The Real Supply Chain Issue – Just in Want Purchasing…

Years ago, when some of us attended business school we learned about the different kinds of manufacturing, distribution and supply chain processes.  In today’s world, terms like ‘just in time’ manufacturing or ‘manufacture to order’ have become common place.  The new phenomena in economic reality thought are ‘just in want’ purchasing or JIW.    Yes JIW, you may have heard the term before, but it is a Ribotsky Institute original.

Let’s face a few facts here, we all really do not need much of anything besides food and water.  Thankfully, those items are readily available in the civilized world and the majority of the planet’s inhabitants do not want for much. (We did the majority before someone says people are still starving) Unfortunately, our economic models no longer work since they now need to be based on JIW trends.    These ‘trends’ are shifting quickly, globally and account for over fifty percent of the way in which the younger generations purchase things.  There is not a business on the planet that is not affected by it, because somewhere, somehow, from food service to streaming media and all in between, all economic pieces are affected.  

Now, when we say trends, we do mean trends.  Yup you got that right.  Who is buying clothing because a blogger, TIKTOK or Instagram celebrity is posting such items.  Or which movie star is wearing what or going to a new hot vacation spot.  All of these ‘trends’ dictate economic results that can be quantified.   But those measures are somewhat dependent on the ability to get product in the hands of purchasers, NOW.
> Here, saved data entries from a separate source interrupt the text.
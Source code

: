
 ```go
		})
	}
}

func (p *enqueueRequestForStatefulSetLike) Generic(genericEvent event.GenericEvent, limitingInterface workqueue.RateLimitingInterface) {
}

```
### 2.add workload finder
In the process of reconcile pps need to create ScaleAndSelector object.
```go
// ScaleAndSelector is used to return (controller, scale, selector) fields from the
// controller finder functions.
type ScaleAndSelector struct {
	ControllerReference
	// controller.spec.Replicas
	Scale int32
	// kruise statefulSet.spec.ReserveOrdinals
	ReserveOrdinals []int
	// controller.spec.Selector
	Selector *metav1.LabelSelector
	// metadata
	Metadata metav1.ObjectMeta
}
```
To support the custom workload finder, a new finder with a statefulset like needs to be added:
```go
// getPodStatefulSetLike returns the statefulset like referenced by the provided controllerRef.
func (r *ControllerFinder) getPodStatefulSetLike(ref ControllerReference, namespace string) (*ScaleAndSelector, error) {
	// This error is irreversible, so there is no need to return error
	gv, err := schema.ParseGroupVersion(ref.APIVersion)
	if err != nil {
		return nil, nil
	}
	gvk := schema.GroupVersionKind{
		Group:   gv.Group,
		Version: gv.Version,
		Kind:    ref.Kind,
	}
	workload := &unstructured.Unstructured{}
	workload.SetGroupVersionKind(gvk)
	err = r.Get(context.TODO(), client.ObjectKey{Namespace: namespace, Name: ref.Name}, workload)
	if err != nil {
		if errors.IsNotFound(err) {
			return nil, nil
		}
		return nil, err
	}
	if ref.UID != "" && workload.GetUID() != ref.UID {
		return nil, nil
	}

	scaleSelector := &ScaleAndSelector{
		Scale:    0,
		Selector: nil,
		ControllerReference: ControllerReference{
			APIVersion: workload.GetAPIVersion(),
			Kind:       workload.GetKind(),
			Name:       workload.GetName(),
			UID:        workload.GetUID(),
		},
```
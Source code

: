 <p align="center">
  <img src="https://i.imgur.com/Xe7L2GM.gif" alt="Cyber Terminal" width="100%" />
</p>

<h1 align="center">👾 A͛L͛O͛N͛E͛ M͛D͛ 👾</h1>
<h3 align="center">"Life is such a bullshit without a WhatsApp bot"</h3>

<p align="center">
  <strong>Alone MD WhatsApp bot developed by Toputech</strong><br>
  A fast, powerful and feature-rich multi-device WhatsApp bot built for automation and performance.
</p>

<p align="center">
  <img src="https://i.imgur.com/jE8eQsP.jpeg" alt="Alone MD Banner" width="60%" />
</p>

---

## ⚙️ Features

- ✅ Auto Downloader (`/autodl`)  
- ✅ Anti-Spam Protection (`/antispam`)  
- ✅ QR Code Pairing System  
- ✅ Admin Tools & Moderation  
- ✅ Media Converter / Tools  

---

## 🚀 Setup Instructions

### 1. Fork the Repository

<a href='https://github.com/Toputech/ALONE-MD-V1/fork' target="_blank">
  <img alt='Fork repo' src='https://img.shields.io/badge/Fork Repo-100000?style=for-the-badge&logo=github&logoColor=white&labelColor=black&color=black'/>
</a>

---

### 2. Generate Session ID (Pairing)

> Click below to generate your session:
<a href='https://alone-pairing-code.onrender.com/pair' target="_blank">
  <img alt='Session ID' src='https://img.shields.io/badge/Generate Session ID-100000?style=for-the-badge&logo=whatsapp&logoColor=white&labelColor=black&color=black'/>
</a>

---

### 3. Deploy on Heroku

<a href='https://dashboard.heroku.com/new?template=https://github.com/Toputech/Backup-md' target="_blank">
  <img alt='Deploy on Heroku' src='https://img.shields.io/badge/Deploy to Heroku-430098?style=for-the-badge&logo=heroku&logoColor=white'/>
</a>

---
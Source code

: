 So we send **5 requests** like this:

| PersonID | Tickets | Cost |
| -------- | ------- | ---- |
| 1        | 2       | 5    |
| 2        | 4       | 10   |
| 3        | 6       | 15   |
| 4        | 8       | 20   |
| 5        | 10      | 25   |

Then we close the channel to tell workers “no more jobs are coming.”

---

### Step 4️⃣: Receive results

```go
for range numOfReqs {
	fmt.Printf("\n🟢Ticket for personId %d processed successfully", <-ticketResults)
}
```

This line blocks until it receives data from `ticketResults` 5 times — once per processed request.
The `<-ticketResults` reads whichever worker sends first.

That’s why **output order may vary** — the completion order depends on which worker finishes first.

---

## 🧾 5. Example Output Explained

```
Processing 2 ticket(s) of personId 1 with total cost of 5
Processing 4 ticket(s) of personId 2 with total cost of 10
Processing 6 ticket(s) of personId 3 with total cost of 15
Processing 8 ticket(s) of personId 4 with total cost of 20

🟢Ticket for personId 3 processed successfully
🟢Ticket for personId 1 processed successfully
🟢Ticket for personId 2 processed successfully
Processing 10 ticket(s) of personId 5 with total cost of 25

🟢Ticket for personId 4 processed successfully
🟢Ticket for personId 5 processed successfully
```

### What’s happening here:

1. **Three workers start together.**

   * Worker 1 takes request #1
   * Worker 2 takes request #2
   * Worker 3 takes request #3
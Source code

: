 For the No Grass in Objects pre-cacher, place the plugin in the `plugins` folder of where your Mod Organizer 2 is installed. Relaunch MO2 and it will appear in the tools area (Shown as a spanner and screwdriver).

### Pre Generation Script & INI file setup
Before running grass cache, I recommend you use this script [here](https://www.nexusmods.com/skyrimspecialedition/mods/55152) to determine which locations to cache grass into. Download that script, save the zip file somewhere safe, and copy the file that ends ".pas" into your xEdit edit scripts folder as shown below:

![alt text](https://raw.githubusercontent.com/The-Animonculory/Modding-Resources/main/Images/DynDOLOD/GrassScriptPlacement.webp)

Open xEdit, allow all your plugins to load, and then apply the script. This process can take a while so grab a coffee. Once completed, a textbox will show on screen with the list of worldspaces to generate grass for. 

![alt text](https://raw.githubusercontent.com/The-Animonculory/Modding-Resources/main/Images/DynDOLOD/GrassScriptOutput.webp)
The problem that we face in today’s economy is that the JIW crowd has to deal with delays now due to supply chain issues caused by the COVID-19 Pandemic.  How did all that happen you ask?  You ordered something from Amazon Prime and still cannot get it?  Well, here is why in basic terms.   First, the Pandemic shutdown stopped all non-essential shipping for a period of time.  That means if it was not a necessity item it waited.   Then, when the shipping of items began again, the supply chain domino effect happened.  (If you have every played with or watched large scale domino demonstrations, you know all someone does is hit one tile, and the rest happens by itself) Once one piece of the global supply chain network was delayed what occurred?  ALL OF IT GOT DELAYED.  (IT IS CALLED A CHAIN BECAUSE IT IS ALL CONNECTED) Finished product sat on loading docks and in warehouses, or on container ships that could not move for one reason or another.   Then certain manufacturers could not get their raw materials to manufacture more product or were missing certain components.  (Take as an example chip manufacturing in the car industry)

Then add to that manufacturing lead time and the fact people actually got COVID and were either quarantining or out of work for a period of time due to the illness and the timeline increases – EXPONENTIALLY.  Add all of that together and you have the single greatest supply chain derailment / shift in modern history.  Let us not forget rising fuel prices and costs of maintenance on trucking and other supply chain infrastructure and you can easily see how things are taking longer and costing more money.  Hence that word inflation no one really likes to talk about.

So, when you are paying more in the coming months for whatever you are ordering, thank the JIW economy.

Keep in mind though, all of this is a lesson for everyone.   You see, as stated previously here, we are now a society of JIW purchasers.  I want it.  I see it.  I click on it.  I ordered it.  It comes (supposedly) overnight.  Which, is what the problem is in the first place. 

Now we are not saying that fulfillment of product distribution should not have evolved and will not evolve even further in the future.  What we are saying is we are a world that is interdependent on other countries and have what is now commonly referred to as a Meshed Economy.  Our country’s economy is meshed with other country’s economies so that what effects one, effects them all.  That means pretty simply, since we do not produce much at home in our own country, we are dependent on the production of goods elsewhere.  That forces us to be dependent on the issues that arise where the good are produced and any issues of the places the goods travel through to get here.  Does that make sense?  

So, if we were not so needy, and focused on JIW purchasing we would not be reporting about, complaining about, or stating that we have economic supply chain issues centered on not being able to get goods as fast as we were.  (Or if we somehow had listened many years ago and produced items here) This is only because our society wants JIW purchasing, but we do not really need most things within one to three days.   Call us crazy, but at a certain point and time the inability to wait for something has created a more impatient and unhappy society.  Trust us there are plenty of other things in life to be frustrated about, besides your prime order taking an extra few days or a week.